Trochalus cariniceps

Scientific classification
- Kingdom: Animalia
- Phylum: Arthropoda
- Clade: Pancrustacea
- Class: Insecta
- Order: Coleoptera
- Suborder: Polyphaga
- Infraorder: Scarabaeiformia
- Family: Scarabaeidae
- Genus: Trochalus
- Species: T. cariniceps
- Binomial name: Trochalus cariniceps Kolbe, 1914

= Trochalus cariniceps =

- Genus: Trochalus
- Species: cariniceps
- Authority: Kolbe, 1914

Species of beetle

Trochalus cariniceps is a species of beetle of the family Scarabaeidae. It is found in Rwanda and Burundi.

== Description ==
Adults reach a length of about 9.5 mm. They have an egg-shaped, dull brown body, but the head is entirely glossy. The pronotum is shiny at the frontal part and along the sides. The underside and legs are very glossy.
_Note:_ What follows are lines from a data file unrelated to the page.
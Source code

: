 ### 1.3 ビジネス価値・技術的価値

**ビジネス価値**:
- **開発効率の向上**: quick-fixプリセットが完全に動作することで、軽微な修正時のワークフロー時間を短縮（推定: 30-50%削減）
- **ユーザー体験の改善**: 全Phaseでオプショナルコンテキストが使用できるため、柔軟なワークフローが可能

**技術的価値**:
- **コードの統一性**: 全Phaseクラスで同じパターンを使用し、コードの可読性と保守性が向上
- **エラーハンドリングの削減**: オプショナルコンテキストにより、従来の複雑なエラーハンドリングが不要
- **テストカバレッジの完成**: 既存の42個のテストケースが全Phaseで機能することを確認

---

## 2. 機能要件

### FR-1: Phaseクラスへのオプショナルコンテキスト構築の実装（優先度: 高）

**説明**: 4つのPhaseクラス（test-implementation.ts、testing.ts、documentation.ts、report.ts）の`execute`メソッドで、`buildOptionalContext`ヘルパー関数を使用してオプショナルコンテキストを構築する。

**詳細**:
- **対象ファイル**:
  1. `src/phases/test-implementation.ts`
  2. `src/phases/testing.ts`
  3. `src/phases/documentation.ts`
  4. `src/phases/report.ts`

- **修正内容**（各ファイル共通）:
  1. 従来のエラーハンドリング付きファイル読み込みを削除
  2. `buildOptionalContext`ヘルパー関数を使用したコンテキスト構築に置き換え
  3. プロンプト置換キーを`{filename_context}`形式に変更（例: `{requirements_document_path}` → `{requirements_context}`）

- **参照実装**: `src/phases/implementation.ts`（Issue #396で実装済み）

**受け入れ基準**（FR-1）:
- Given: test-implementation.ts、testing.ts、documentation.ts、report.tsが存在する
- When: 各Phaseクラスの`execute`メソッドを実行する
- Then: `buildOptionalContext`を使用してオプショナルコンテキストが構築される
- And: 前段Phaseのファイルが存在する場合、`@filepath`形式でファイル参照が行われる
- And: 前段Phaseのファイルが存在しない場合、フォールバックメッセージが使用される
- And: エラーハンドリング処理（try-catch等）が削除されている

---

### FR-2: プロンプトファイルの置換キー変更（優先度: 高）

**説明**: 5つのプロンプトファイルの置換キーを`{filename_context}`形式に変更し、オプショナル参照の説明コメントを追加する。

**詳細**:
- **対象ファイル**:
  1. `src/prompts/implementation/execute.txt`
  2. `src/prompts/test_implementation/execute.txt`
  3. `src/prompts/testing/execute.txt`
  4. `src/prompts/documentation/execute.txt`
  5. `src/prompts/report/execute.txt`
The pronotum is somewhat rounded laterally, and fairly densely and finely punctate. The anterior angles long and pointed, and the posterior angles are obtuse. The elytra are weakly striated, the striae more distinct and somewhat deepened posteriorly, the sutural striae distinct anteriorly. The pygidium is abundantly and finely punctate.